Another perspective is the one related to the talents and team members responsible for maintaining, further improving, and developing the business-critical application. The talent pool for Silverlight development has largely moved on. When you need to fix a bug, add a feature, or integrate with a new system, finding developers who can work effectively in these frameworks becomes increasingly difficult and expensive. Every month that passes makes this problem worse.
WPF applications face a different but equally challenging issue. WPF remains a stable, supported technology for Windows desktop apps, with no announced end-of-life from Microsoft in 2026 (as of mid-February 2026). WPF applications cannot run in browsers or on mobile devices. Usage persists in sectors such as finance, healthcare, and engineering due to WPF’s rendering performance and mature ecosystem, though modernization discussions favor hybrid approaches, including wrapping in WebView, migrating to MAUI/Blazor for cross-platform needs. Another solution to consider is migrating the legacy solution to OpenSilver, which renders to HTML DOM and runs on Linux, macOS, iOS, and Android.
In the years we live in, where remote work and mobile access are expectations rather than perks, desktop-only applications create serious operational constraints. Yet WPF codebases often represent years of refined business logic and user interface investment that would be prohibitively expensive to rebuild from scratch.
2. The Full Rewrite Trap
When confronted with these challenges, many organizations default to what seems like the clean solution: a complete rewrite using modern web frameworks like React, Angular, or Vue. The business case for rewrites typically promises modernization, better performance, and long-term maintainability.
The reality is usually quite different. Industry data consistently shows that full rewrites take 2-3 times longer than initially estimated, which can cost millions of dollars for enterprise applications, depending on the system’s complexity, and carry substantial business risk. During the 12-24 months (or longer) that development teams work on the new version, the legacy application still requires maintenance, meaning you’re effectively paying for two applications simultaneously.
More problematically, rewrites rarely preserve all the functionality of the original application. Years of refinements, edge case handling, and business rule adjustments tend to be incompletely documented. The new application launches missing features that users could consider essential, leading to frustrated adoption, expensive post-launch fixes, and sometimes outright rejection by user communities who preferred the old system despite its limitations.
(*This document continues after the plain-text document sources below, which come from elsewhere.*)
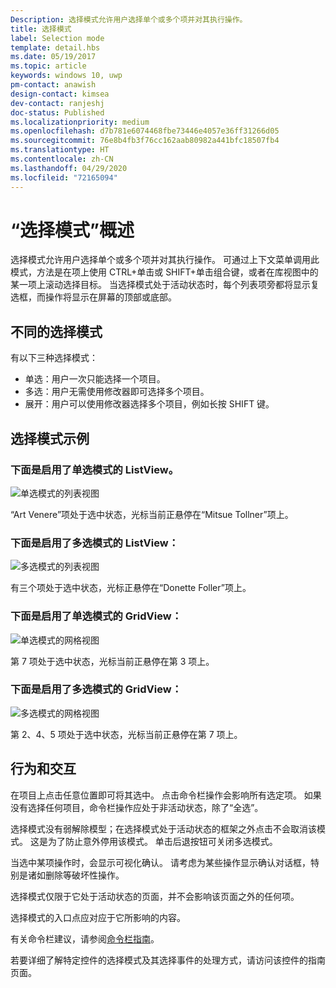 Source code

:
 ```yaml
---
Description: 选择模式允许用户选择单个或多个项并对其执行操作。
title: 选择模式
label: Selection mode
template: detail.hbs
ms.date: 05/19/2017
ms.topic: article
keywords: windows 10, uwp
pm-contact: anawish
design-contact: kimsea
dev-contact: ranjeshj
doc-status: Published
ms.localizationpriority: medium
ms.openlocfilehash: d7b781e6074468fbe73446e4057e36ff31266d05
ms.sourcegitcommit: 76e8b4fb3f76cc162aab80982a441bfc18507fb4
ms.translationtype: HT
ms.contentlocale: zh-CN
ms.lasthandoff: 04/29/2020
ms.locfileid: "72165094"
---
```

# <a name="selection-mode-overview"></a>“选择模式”概述

选择模式允许用户选择单个或多个项并对其执行操作。 可通过上下文菜单调用此模式，方法是在项上使用 CTRL+单击或 SHIFT+单击组合键，或者在库视图中的某一项上滚动选择目标。 当选择模式处于活动状态时，每个列表项旁都将显示复选框，而操作将显示在屏幕的顶部或底部。

## <a name="different-selection-modes"></a>不同的选择模式
有以下三种选择模式：

- 单选：用户一次只能选择一个项目。
- 多选：用户无需使用修改器即可选择多个项目。
- 展开：用户可以使用修改器选择多个项目，例如长按 SHIFT 键。

## <a name="selection-mode-examples"></a>选择模式示例
### <a name="here-is-a-listview-with-single-selection-mode-enabled"></a>下面是启用了单选模式的 ListView。
![单选模式的列表视图](images/listview-selection-single.png)

“Art Venere”项处于选中状态，光标当前正悬停在“Mitsue Tollner”项上。

### <a name="here-is-a-listview-with-multiple-selection-mode-enabled"></a>下面是启用了多选模式的 ListView：
![多选模式的列表视图](images/listview-selection-multiple.png)

有三个项处于选中状态，光标正悬停在“Donette Foller”项上。

### <a name="here-is-a-gridview-with-single-selection-mode-enabled"></a>下面是启用了单选模式的 GridView：
![单选模式的网格视图](images/gridview-selection-single.png)

第 7 项处于选中状态，光标当前正悬停在第 3 项上。

### <a name="here-is-a-gridview-with-multiple-selection-mode-enabled"></a>下面是启用了多选模式的 GridView：
![多选模式的网格视图](images/gridview-selection-multiple.png)

第 2、4、5 项处于选中状态，光标当前正悬停在第 7 项上。

## <a name="behavior-and-interaction"></a>行为和交互
在项目上点击任意位置即可将其选中。 点击命令栏操作会影响所有选定项。 如果没有选择任何项目，命令栏操作应处于非活动状态，除了“全选”。

选择模式没有弱解除模型；在选择模式处于活动状态的框架之外点击不会取消该模式。 这是为了防止意外停用该模式。 单击后退按钮可关闭多选模式。

当选中某项操作时，会显示可视化确认。 请考虑为某些操作显示确认对话框，特别是诸如删除等破坏性操作。

选择模式仅限于它处于活动状态的页面，并不会影响该页面之外的任何项。

选择模式的入口点应对应于它所影响的内容。

有关命令栏建议，请参阅[命令栏指南](app-bars.md)。

若要详细了解特定控件的选择模式及其选择事件的处理方式，请访问该控件的指南页面。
Although all features and functionality are available, users will need time and effort to learn how to use them.
From a business continuity perspective, the switchover from legacy to new application represents a single point of failure. If the new application has critical bugs or performance issues at launch, you cannot easily roll back months of data and user activity.
3. How to Convert WPF to a Web Application: The OpenSilver Approach
OpenSilver provides its own approach to updating existing applications from their previous versions. The system transforms the existing application’s code to WebAssembly during compilation, which allows the C# and XAML code to run inside contemporary browsers without needing any plugins. The app’s business logic, together with the user interface refinements and team knowledge base, will continue to serve as valuable assets instead of creating obstacles.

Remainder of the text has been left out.